Com’ è nata l’ esigenza di raccontare un paesino della Calabria negli anni Cinquanta, Calopresti?
«L’ Aspromonte è una delle terre più antiche del mondo, dove tutto nasce e comincia. Per me lì c’ è una condizione di vita particolare. C’ è un’ energia diversa, data dal bisogno delle persone di raggiungere la civiltà. È un luogo in cui l’ idea di avere una strada e la possibilità di muoversi, di avere delle scuole funzionanti è una cosa eccezionale. Si muovono per i loro diritti, quando dovrebbero già averli. La storia è vera, il paese aveva veramente bisogno di tutto. Sono partito da lì, da questa storia raccontata nel libro Via dall’ Aspromonte di Pietro Criaco (Rubbettino). Mi interessava, di questa memoria, l’ idea di una terra che si chiama degli ultimi, così come ultimi sono i suoi abitanti. È ambientata negli anni Cinquanta perché quello è il suo tempo di narrazione, ma non differisce dalla realtà odierna».
Quanto tempo c’ è voluto per girarlo e per ricreare il set?
«Girarlo è stata la parte più facile, ci sono volute sei settimane.
La preparazione è stata più impegnativa. Abbiamo ricostruito un paese intero, il vero Aspromonte ormai non esiste più, l’ abbiamo ricreato a Ferruzzano, poco distante da dove si trovava il vero protagonista e, posso assicurare, le condizioni in cui verte Ferruzzano oggi non sono molto differenti. È complicato perfino arrivarci: non ci sono abbastanza strade. È stato un lavoro difficile, pesante fisicamente oltre che mentalmente, ma ha restituito la verità che volevo raccontare. C’ è anche un elemento che è rimasto fedele alla storia: la scena finale è stata girata in una scuola che era stata edificata sotto proposta di Gianotti Bianco, un intellettuale che agli inizi del Novecento dava una mano alle persone del posto credendo che la cultura potesse cambiare le cose».
Che cosa si aspetta dall’ uscita di questo film?
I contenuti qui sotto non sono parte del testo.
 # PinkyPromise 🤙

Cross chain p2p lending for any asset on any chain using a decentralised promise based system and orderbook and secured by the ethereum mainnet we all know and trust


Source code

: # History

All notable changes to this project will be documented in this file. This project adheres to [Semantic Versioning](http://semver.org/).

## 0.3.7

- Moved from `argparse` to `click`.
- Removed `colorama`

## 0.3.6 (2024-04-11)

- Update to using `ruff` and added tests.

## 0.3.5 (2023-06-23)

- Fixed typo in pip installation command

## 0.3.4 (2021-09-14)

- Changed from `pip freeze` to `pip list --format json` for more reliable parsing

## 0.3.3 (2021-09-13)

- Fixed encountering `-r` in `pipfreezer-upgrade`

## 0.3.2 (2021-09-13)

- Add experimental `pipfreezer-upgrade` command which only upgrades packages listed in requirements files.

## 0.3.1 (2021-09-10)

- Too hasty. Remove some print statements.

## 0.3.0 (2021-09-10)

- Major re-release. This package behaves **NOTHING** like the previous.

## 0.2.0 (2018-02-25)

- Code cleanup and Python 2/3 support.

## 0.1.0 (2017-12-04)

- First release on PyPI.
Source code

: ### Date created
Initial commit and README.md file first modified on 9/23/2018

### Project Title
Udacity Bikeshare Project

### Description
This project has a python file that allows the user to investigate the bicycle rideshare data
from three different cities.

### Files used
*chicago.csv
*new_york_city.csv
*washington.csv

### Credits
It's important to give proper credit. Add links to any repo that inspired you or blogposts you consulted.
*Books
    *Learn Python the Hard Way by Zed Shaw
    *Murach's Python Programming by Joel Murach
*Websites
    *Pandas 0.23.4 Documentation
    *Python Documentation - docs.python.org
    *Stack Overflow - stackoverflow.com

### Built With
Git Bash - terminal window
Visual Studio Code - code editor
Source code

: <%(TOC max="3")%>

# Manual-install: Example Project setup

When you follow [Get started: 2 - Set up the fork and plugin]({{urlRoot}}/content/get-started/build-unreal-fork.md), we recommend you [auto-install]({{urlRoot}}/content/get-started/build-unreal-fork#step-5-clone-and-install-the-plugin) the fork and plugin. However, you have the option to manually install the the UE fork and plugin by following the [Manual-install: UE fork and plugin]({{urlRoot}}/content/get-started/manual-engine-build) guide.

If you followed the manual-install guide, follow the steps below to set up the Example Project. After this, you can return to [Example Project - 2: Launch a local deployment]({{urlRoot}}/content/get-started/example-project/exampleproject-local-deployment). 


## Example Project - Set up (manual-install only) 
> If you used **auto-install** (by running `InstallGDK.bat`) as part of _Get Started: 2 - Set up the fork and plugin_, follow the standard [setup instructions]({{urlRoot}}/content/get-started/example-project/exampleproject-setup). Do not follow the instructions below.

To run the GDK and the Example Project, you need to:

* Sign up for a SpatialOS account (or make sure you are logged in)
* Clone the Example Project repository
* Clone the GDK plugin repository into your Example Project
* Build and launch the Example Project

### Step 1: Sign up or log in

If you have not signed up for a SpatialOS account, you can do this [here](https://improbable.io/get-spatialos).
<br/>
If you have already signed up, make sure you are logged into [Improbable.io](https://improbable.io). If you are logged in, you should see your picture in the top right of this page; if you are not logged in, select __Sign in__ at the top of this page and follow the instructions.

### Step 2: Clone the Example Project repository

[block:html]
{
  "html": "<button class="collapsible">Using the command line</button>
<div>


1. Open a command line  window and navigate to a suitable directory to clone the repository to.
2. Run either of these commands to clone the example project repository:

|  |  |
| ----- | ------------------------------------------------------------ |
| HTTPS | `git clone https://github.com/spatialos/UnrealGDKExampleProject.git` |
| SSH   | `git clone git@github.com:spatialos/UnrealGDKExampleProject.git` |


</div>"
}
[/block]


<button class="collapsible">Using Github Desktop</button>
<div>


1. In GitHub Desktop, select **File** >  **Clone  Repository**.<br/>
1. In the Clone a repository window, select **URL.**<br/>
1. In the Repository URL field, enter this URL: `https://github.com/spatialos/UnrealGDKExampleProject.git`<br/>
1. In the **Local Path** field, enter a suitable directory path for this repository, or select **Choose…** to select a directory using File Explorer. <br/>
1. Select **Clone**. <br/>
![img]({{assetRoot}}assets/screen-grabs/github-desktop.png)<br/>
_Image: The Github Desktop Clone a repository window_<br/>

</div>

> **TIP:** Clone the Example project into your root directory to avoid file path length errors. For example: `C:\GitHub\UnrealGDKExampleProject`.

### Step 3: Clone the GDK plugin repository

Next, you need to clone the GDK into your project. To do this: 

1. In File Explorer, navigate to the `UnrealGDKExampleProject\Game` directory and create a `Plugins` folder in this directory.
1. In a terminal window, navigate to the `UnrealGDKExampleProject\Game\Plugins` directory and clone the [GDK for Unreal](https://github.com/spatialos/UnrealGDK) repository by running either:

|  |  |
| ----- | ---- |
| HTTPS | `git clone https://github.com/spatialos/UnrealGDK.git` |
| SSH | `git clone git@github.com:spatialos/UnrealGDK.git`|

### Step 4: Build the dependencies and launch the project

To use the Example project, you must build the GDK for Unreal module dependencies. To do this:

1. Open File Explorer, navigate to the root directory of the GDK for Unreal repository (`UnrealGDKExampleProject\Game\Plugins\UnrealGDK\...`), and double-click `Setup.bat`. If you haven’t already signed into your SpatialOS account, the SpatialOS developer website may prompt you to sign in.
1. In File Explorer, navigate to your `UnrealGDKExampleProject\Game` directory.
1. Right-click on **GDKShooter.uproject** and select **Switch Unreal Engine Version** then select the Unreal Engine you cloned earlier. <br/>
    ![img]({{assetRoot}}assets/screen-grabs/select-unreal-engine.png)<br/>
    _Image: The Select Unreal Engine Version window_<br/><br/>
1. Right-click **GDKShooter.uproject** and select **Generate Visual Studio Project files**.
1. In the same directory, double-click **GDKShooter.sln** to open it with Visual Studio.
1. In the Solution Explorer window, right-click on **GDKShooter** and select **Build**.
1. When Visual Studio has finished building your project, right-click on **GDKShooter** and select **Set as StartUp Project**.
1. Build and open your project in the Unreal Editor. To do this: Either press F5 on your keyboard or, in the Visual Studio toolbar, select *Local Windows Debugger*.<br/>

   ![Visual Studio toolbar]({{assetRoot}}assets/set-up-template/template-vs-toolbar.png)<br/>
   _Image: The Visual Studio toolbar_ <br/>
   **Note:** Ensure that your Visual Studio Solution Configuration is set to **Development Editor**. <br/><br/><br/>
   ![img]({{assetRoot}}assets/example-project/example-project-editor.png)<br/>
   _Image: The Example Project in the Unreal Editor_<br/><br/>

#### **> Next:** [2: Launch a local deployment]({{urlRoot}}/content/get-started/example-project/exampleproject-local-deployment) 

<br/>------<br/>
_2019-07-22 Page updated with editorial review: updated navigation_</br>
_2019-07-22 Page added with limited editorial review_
«Si tratta di un film popolare, mi aspetto che le persone vadano a vederlo perché la storia riguarda il nostro paese, il nostro passato, ma anche il nostro presente. Ci permette di capire qualcosa rispetto al caos che è intorno a noi. Ci sono più risposte di quanto pensiamo: l’ idea di cercare di avere dei diritti e di assistere alla possibilità di essere partecipi e non di subire la vita, di rimanere attivi e capaci, valeva negli anni Cinquanta, ma forse vale anche oggi. Quando penso agli ultimi, non penso agli sfigati, ma a quelli che hanno bisogno di esprimersi, che hanno dei valori e cose importanti da dire, ma per cui non è facile dirle».
Questa volta si tratta di un film di finzione piuttosto che di un documentario: quale crede sia la forma che le è più vicina?
«Amo il cinema come forma di comunicazione e quando faccio un documentario per me equivale a fare un film di finzione, anche se per la fiction bisogna mettere insieme tante cose, dall’ ambientazione alle musiche al cast, e mi permette di diventare molto più preciso e scendere più affondo nella realtà. Il documentario non mi consente di entrare nella vita delle persone, dal punto di vista psicologico. Piuttosto che far raccontare una vicenda a chi è rimasto in vita oggi, è più efficace farla rivivere attraverso gli attori; la fiction, in effetti, può emozionare di più del documentario».